Search the records below for "default"; copy each line that has it.

═══ THE DATA ═══

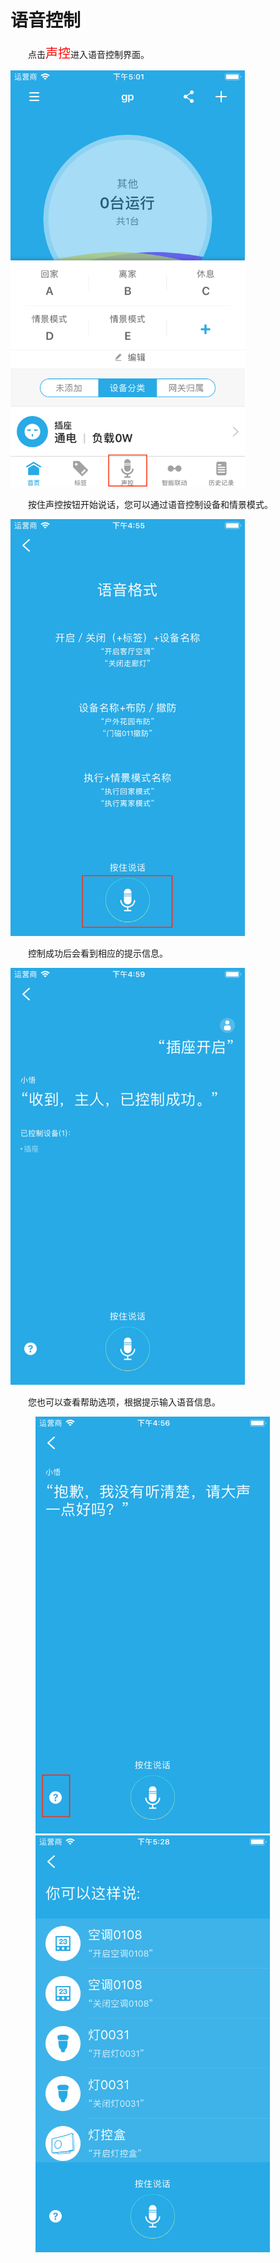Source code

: # 语音控制

&emsp;&emsp;点击<font style='color:#ff0000;font-size:20px'>声控</font>进入语音控制界面。

<img src="./images/voice/进入语音.png" width = "375" height = "667">

&emsp;&emsp;按住声控按钮开始说话，您可以通过语音控制设备和情景模式。

<img src="./images/voice/按住说话.png" width = "375" height = "667">

&emsp;&emsp;控制成功后会看到相应的提示信息。

<img src="./images/voice/控制成功.png" width = "375" height = "667">

&emsp;&emsp;您也可以查看帮助选项，根据提示输入语音信息。
<figure class="half">
    <img src="./images/voice/语音帮助.png" width = "375" height = "667">
    <img src="./images/voice/帮助界面.png" width = "375" height = "667">
</figure>
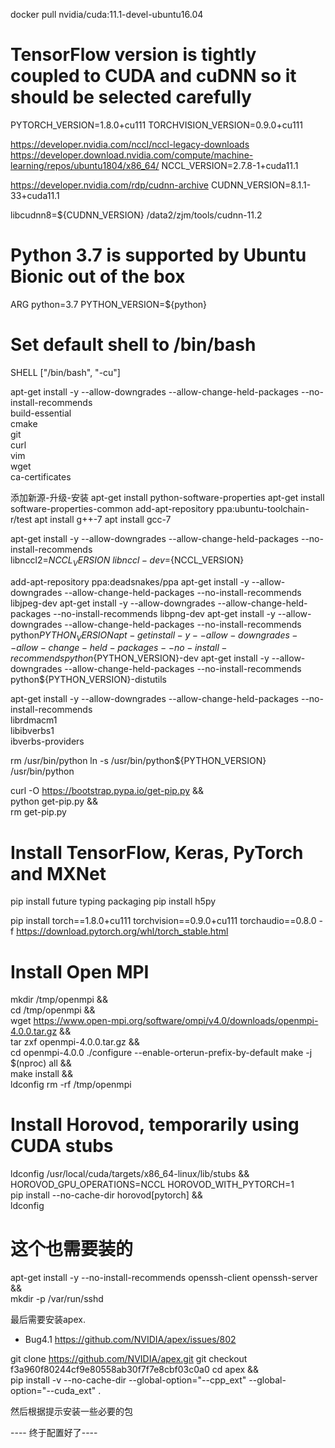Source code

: docker pull nvidia/cuda:11.1-devel-ubuntu16.04

# TensorFlow version is tightly coupled to CUDA and cuDNN so it should be selected carefully
PYTORCH_VERSION=1.8.0+cu111
TORCHVISION_VERSION=0.9.0+cu111

https://developer.nvidia.com/nccl/nccl-legacy-downloads
https://developer.download.nvidia.com/compute/machine-learning/repos/ubuntu1804/x86_64/
NCCL_VERSION=2.7.8-1+cuda11.1

https://developer.nvidia.com/rdp/cudnn-archive
CUDNN_VERSION=8.1.1-33+cuda11.1

libcudnn8=${CUDNN_VERSION} 
/data2/zjm/tools/cudnn-11.2

# Python 3.7 is supported by Ubuntu Bionic out of the box
ARG python=3.7
PYTHON_VERSION=${python}

# Set default shell to /bin/bash
SHELL ["/bin/bash", "-cu"]

apt-get install -y --allow-downgrades --allow-change-held-packages --no-install-recommends \
        build-essential \
        cmake \
        git \
        curl \
        vim \
        wget \
        ca-certificates 

添加新源-升级-安装
apt-get install python-software-properties
apt-get install software-properties-common
add-apt-repository ppa:ubuntu-toolchain-r/test
apt install g++-7
apt install gcc-7

apt-get install -y --allow-downgrades --allow-change-held-packages --no-install-recommends \
        libnccl2=${NCCL_VERSION} \
        libnccl-dev=${NCCL_VERSION}


add-apt-repository ppa:deadsnakes/ppa
apt-get install -y --allow-downgrades --allow-change-held-packages --no-install-recommends libjpeg-dev 
apt-get install -y --allow-downgrades --allow-change-held-packages --no-install-recommends libpng-dev 
apt-get install -y --allow-downgrades --allow-change-held-packages --no-install-recommends python${PYTHON_VERSION} 
apt-get install -y --allow-downgrades --allow-change-held-packages --no-install-recommends python${PYTHON_VERSION}-dev 
apt-get install -y --allow-downgrades --allow-change-held-packages --no-install-recommends python${PYTHON_VERSION}-distutils 
 
apt-get install -y --allow-downgrades --allow-change-held-packages --no-install-recommends \
        librdmacm1 \
        libibverbs1 \
        ibverbs-providers

rm /usr/bin/python
ln -s /usr/bin/python${PYTHON_VERSION} /usr/bin/python

curl -O https://bootstrap.pypa.io/get-pip.py && \
    python get-pip.py && \
    rm get-pip.py

# Install TensorFlow, Keras, PyTorch and MXNet
pip install future typing packaging
pip install h5py
<!-- 
PYTAGS=$(python -c "from packaging import tags; tag = list(tags.sys_tags())[0]; print(f'{tag.interpreter}-{tag.abi}')") && \
    pip install https://download.pytorch.org/whl/cu113/torch-${PYTORCH_VERSION}%2Bcu101-${PYTAGS}-linux_x86_64.whl \
        https://download.pytorch.org/whl/cu113/torchvision-${TORCHVISION_VERSION}%2Bcu101-${PYTAGS}-linux_x86_64.whl -->

pip install torch==1.8.0+cu111 torchvision==0.9.0+cu111 torchaudio==0.8.0 -f https://download.pytorch.org/whl/torch_stable.html

# Install Open MPI
mkdir /tmp/openmpi && \
    cd /tmp/openmpi && \
    wget https://www.open-mpi.org/software/ompi/v4.0/downloads/openmpi-4.0.0.tar.gz && \
    tar zxf openmpi-4.0.0.tar.gz && \
    cd openmpi-4.0.0
    ./configure --enable-orterun-prefix-by-default 
    make -j $(nproc) all && \
    make install && \
    ldconfig
    rm -rf /tmp/openmpi

# Install Horovod, temporarily using CUDA stubs
ldconfig /usr/local/cuda/targets/x86_64-linux/lib/stubs && \
    HOROVOD_GPU_OPERATIONS=NCCL HOROVOD_WITH_PYTORCH=1 \
         pip install --no-cache-dir horovod[pytorch] && \
    ldconfig

# 这个也需要装的
apt-get install -y --no-install-recommends openssh-client openssh-server && \
    mkdir -p /var/run/sshd

最后需要安装apex.
+ Bug4.1 https://github.com/NVIDIA/apex/issues/802 

git clone https://github.com/NVIDIA/apex.git 
git checkout f3a960f80244cf9e80558ab30f7f7e8cbf03c0a0
cd apex && \
pip install -v --no-cache-dir --global-option="--cpp_ext" --global-option="--cuda_ext" .


然后根据提示安装一些必要的包

---- 终于配置好了----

═══

** YOUR RESPONSE **
# Set default shell to /bin/bash
    ./configure --enable-orterun-prefix-by-default 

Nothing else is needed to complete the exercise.